(Problem) Scan the entries and state how many lines contain "structures". Write no other text.

*** Data in this exercise Section Begins ***

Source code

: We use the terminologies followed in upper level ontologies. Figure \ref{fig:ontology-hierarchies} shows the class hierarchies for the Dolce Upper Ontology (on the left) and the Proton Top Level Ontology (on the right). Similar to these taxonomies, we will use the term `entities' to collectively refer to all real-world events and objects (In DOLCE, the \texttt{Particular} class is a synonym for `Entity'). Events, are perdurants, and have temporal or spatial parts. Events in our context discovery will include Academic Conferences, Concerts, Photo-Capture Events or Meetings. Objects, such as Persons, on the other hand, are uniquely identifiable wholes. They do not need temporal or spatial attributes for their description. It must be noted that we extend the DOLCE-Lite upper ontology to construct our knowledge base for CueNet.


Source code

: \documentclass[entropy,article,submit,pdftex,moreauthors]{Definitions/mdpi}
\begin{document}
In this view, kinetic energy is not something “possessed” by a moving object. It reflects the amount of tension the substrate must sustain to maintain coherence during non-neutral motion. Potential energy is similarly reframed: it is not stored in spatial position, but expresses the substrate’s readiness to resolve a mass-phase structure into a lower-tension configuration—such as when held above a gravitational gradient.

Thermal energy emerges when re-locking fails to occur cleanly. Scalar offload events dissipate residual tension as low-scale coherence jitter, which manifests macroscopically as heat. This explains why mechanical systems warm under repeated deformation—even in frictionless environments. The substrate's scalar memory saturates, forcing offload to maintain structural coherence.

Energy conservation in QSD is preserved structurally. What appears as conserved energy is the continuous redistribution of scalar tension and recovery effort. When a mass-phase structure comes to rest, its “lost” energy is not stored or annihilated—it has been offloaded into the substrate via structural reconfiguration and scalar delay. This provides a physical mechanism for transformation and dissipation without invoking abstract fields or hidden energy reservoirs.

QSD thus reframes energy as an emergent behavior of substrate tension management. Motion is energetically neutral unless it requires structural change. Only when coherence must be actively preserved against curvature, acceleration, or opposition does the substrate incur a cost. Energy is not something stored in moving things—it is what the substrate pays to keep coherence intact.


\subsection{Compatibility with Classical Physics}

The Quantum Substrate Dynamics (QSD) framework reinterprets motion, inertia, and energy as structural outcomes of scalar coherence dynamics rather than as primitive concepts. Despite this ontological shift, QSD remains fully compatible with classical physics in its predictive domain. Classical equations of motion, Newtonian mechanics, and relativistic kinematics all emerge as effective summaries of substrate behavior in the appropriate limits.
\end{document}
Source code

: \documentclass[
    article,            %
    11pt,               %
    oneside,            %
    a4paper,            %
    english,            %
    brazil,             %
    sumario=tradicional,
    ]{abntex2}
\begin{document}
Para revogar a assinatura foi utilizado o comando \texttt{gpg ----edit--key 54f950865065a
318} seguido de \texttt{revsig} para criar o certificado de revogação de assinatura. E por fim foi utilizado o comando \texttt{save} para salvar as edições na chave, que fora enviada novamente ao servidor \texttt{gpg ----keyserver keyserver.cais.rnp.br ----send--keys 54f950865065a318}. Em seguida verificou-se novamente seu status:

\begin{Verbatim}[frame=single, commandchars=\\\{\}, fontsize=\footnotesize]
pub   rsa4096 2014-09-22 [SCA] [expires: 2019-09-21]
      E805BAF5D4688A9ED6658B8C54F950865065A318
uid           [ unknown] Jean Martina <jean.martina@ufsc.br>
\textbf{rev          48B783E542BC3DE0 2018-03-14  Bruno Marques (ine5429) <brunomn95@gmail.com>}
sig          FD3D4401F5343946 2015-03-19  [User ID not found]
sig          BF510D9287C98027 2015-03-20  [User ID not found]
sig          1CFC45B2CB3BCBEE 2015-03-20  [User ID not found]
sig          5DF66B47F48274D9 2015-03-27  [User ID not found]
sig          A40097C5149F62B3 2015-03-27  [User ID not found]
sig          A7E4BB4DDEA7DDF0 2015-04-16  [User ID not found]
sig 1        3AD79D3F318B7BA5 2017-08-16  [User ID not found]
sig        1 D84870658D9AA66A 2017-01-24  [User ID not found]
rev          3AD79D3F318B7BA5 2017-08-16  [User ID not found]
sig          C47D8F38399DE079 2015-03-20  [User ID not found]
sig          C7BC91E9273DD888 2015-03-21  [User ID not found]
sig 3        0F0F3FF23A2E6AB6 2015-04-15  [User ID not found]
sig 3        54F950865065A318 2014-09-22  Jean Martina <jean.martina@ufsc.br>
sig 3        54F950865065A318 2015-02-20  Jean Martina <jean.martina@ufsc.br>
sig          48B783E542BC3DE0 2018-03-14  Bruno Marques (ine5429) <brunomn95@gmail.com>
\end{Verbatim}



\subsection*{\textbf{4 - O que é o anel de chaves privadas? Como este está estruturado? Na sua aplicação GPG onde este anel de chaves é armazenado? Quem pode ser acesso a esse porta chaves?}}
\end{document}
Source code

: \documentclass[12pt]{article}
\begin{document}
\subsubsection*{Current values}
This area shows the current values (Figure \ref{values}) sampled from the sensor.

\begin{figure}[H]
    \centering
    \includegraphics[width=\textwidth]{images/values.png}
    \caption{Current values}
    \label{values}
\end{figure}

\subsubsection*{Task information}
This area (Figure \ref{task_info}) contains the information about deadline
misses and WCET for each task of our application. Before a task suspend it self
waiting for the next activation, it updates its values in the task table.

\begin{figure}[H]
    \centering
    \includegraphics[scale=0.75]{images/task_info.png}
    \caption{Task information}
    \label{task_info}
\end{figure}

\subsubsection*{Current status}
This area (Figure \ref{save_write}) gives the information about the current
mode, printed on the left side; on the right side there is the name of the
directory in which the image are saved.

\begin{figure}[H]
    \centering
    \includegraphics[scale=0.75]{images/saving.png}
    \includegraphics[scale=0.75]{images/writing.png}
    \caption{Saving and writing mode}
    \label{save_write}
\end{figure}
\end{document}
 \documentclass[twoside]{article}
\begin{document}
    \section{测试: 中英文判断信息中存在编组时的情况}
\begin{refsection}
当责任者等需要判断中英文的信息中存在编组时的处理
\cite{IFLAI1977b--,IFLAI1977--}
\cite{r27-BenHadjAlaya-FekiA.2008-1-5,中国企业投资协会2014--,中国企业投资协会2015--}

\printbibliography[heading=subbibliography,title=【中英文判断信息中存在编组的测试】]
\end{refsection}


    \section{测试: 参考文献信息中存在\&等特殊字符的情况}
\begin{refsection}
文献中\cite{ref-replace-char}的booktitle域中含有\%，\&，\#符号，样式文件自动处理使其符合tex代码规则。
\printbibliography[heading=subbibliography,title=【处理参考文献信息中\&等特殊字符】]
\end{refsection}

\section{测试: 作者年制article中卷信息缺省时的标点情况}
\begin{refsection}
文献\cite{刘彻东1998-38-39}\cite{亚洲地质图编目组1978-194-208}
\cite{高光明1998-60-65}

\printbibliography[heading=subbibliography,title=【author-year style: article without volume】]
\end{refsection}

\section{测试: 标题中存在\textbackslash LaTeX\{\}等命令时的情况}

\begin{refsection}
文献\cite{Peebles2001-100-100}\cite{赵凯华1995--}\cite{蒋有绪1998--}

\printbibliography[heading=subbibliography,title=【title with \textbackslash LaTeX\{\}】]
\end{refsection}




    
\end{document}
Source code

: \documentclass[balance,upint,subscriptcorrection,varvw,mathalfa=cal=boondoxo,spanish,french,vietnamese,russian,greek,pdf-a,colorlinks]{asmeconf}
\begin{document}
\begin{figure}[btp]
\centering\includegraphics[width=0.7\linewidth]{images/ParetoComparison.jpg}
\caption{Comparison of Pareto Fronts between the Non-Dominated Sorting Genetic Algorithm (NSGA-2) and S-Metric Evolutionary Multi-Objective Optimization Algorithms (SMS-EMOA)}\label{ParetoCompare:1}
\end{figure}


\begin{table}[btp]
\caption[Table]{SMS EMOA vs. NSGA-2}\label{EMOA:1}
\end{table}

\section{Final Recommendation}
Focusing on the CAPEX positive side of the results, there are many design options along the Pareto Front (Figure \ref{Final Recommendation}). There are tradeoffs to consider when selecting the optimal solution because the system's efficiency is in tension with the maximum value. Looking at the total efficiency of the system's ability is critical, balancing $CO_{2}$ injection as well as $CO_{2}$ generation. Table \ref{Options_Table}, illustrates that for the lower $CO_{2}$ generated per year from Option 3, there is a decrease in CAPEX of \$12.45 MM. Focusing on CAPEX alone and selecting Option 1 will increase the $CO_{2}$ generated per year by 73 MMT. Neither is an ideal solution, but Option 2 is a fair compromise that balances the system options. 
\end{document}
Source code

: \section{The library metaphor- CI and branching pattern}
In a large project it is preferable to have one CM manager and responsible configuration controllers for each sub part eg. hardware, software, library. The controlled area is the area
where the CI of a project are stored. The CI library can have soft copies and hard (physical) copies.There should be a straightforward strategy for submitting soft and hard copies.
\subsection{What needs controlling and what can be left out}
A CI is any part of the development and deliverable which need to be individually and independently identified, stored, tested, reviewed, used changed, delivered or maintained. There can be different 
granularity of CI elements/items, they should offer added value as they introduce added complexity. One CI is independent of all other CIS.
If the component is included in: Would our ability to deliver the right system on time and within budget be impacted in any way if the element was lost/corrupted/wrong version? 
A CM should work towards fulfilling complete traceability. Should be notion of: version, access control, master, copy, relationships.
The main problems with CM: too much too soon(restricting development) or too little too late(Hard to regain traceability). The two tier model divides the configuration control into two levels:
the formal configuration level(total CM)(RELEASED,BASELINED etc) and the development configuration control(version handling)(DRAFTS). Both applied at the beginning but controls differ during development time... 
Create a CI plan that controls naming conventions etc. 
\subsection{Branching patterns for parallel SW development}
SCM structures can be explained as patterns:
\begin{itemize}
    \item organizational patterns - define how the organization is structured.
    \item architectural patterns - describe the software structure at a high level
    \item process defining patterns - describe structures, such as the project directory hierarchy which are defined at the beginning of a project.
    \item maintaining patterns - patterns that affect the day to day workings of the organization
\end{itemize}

*** Data in this exercise Section Ends ***

(Task result) 2